A brown bag preview will be presented noon, Sept. 25 at the Black Box Theater. The preview is free and lunch will be available for $3.
The play’s director,Michael O’Neill, associate professor of English and director of theater, expounds on choosing The House of Blue Leaves for the fall production.
“We always look for plays that will challenge our student actors and that will enhance their educational experience at Lafayette,” he says. “John Guare, the author of the play, has a substantial, although underrated, body of work. Like most of his plays, The House of Blue Leaves experiments with the clash of styles – in this case: comedy, farce, cabaret, and tragedy.”
Written in 1972, the play is set on Oct. 4, 1965 – the day Pope Paul VI arrived in New York City to address the United Nations and say Mass at Yankee Stadium. It was the first time any pope had ever traveled outside of Europe; his agenda was to focus the world’s attention on ending the war in Vietnam. Despite this, the war continued until 1975.
O’Neill believes that the parallels between the madness of that war and the current occupation of Iraq are worth considering.
“I hope the audience laughs a lot and thinks even more. The students may find the play informative about an era – the 1960’s – a time for which they show great interest and curiosity. Their parents and grandparents will likely get a huge dose of nostalgia,” he says.
“The House of Blue Leaves is a play with layer upon layer of irony, and I’ve never before played a character with such depth,” says Kelly Hess ’08 (Prospect Park, N.J.), a psychology major. “Michael really is an actor’s director, always giving us choices and helping us find the character, rather than simply ordering what he wants out of us. Working with him has taught me to take chances and to see the different possibilities that are available, even if you have to search a little to find them. I will take these lessons with me, not only to my classes, but through my life.”

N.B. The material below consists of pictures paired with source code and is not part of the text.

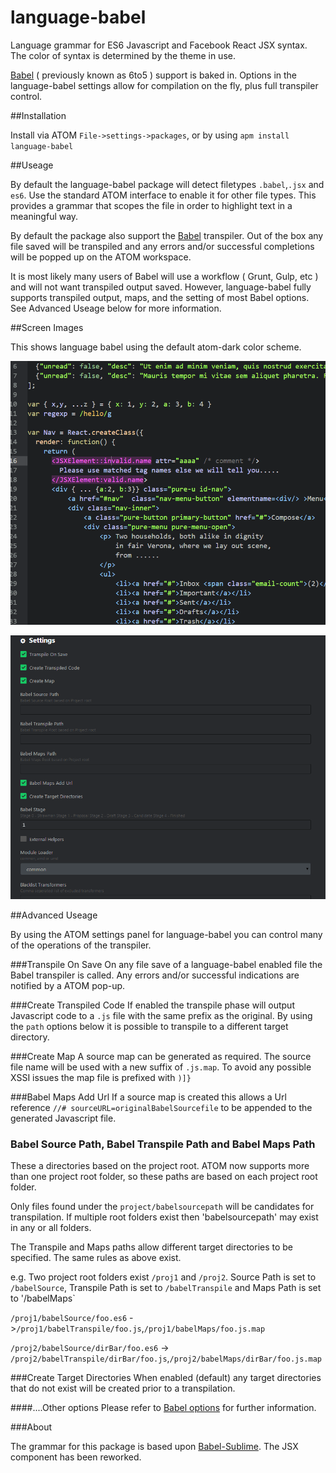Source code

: # language-babel

Language grammar for ES6 Javascript and Facebook React JSX syntax. The color of syntax is determined by the theme in use.

[Babel](http://babeljs.io/) ( previously known as 6to5 ) support is baked in. Options in the
language-babel settings allow for compilation on the fly, plus full transpiler control.

##Installation

Install via ATOM `File->settings->packages`, or by using `apm install language-babel`

##Useage

By default the language-babel package will detect filetypes `.babel`,`.jsx` and `es6`. Use the standard ATOM interface to enable it for other file types. This provides a grammar that scopes the file in order to highlight text in a meaningful way.

By default the package also support the [Babel](http://babeljs.io/) transpiler. Out of the box any file saved will be transpiled and any errors and/or successful completions will be popped up on the ATOM workspace.

It is most likely many users of Babel will use a workflow ( Grunt, Gulp, etc ) and will not want transpiled output saved. However, language-babel fully supports transpiled output, maps, and the setting of most Babel options. See Advanced Useage below for more information.

##Screen Images

This shows language babel using the default atom-dark color scheme.

![ScreenShot](/screen-images/Babel.gif)

![ScreenShot](/screen-images/BabelSettings.gif)



##Advanced Useage

By using the ATOM settings panel for language-babel you can control many of the operations of the transpiler.


###Transpile On Save
  On any file save of a language-babel enabled file the Babel transpiler  is called. Any errors and/or successful indications are notified by a ATOM pop-up.

###Create Transpiled Code
  If enabled the transpile phase will output Javascript code to a `.js` file with the same prefix as the original. By using the `path` options below it is possible to transpile to a different target directory.

###Create Map
  A source map can be generated as required. The source file name will be used with a new suffix of `.js.map`. To avoid any possible XSSI issues the map file is prefixed with `)]}`

###Babel Maps Add Url
  If a source map is created this allows a Url reference `//# sourceURL=originalBabelSourcefile` to be appended to the generated Javascript file.  

### Babel Source Path, Babel Transpile Path and Babel Maps Path
  These a directories based on the project root. ATOM now supports more than one project root folder, so these paths are based on each project root folder.

  Only files found under the `project/babelsourcepath` will be candidates for transpilation. If multiple root folders exist then 'babelsourcepath' may exist in any or all folders.

  The Transpile and Maps paths allow different target directories to be specified. The same rules as above exist.

  e.g. Two project root folders exist `/proj1` and `/proj2`. Source Path is set to `/babelSource`, Transpile Path is set to `/babelTranspile`  and Maps Path is set to '/babelMaps`

  `/proj1/babelSource/foo.es6` ->`/proj1/babelTranspile/foo.js`,`/proj1/babelMaps/foo.js.map`

  `/proj2/babelSource/dirBar/foo.es6` -> `/proj2/babelTranspile/dirBar/foo.js`,`/proj2/babelMaps/dirBar/foo.js.map`

###Create Target Directories
  When enabled (default) any target directories that do not exist will be created prior to a transpilation.

####....Other options
  Please refer to [Babel options](http://babeljs.io/docs/usage/options/) for further information.

###About

The grammar for this package is based upon [Babel-Sublime](https://github.com/babel/babel-sublime). The JSX component has been reworked.
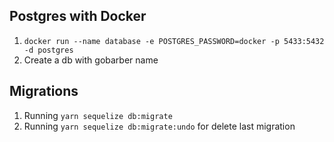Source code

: ## Postgres with Docker

1. `docker run --name database -e POSTGRES_PASSWORD=docker -p 5433:5432 -d postgres`
2. Create a db with gobarber name

## Migrations

1. Running `yarn sequelize db:migrate`
2. Running `yarn sequelize db:migrate:undo` for delete last migration
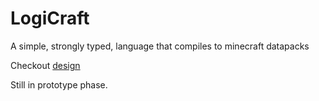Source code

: # LogiCraft
A simple, strongly typed, language that compiles to minecraft datapacks

Checkout [design](design.md)

Still in prototype phase.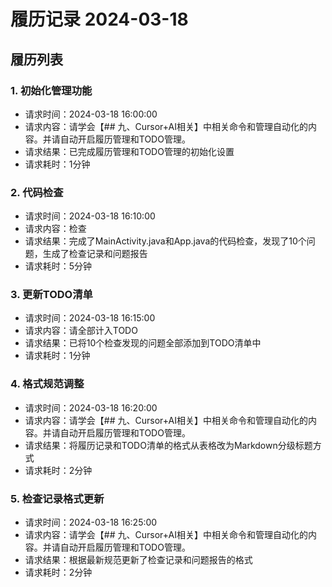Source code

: # 履历记录 2024-03-18

## 履历列表

### 1. 初始化管理功能
- 请求时间：2024-03-18 16:00:00
- 请求内容：请学会【## 九、Cursor+AI相关】中相关命令和管理自动化的内容。并请自动开启履历管理和TODO管理。
- 请求结果：已完成履历管理和TODO管理的初始化设置
- 请求耗时：1分钟

### 2. 代码检查
- 请求时间：2024-03-18 16:10:00
- 请求内容：检查
- 请求结果：完成了MainActivity.java和App.java的代码检查，发现了10个问题，生成了检查记录和问题报告
- 请求耗时：5分钟

### 3. 更新TODO清单
- 请求时间：2024-03-18 16:15:00
- 请求内容：请全部计入TODO
- 请求结果：已将10个检查发现的问题全部添加到TODO清单中
- 请求耗时：1分钟

### 4. 格式规范调整
- 请求时间：2024-03-18 16:20:00
- 请求内容：请学会【## 九、Cursor+AI相关】中相关命令和管理自动化的内容。并请自动开启履历管理和TODO管理。
- 请求结果：将履历记录和TODO清单的格式从表格改为Markdown分级标题方式
- 请求耗时：2分钟

### 5. 检查记录格式更新
- 请求时间：2024-03-18 16:25:00
- 请求内容：请学会【## 九、Cursor+AI相关】中相关命令和管理自动化的内容。并请自动开启履历管理和TODO管理。
- 请求结果：根据最新规范更新了检查记录和问题报告的格式
- 请求耗时：2分钟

The cast and crew include Ross Burlingame ’09 (Lancaster, Pa.), an English major; Alexis Beveridge ’09 (Bethesda, Md.), a history and government & law major; Hess; Chris Jupitz ’08 (Grasonville, Md.), an economics and business major; Kiira Elizabeth Benzing ’07(Ridgewood, N.J.), an interdisciplinary French major; Jonathan Maier ’07 (Scranton, Pa.), a math major; Jayne Miller ’10; Adekemi Egunsola ’09 (Rabat, Morocco), a chemistry and math double major; Rachel Ports ’10; Charles Felix ’09 (Brooklyn, N.Y.), an engineering and English double major; Jared Kreiger ’09 (Fort Lauderdale, Fla.), a government and law major; and Jaqueline Greenlee ’10.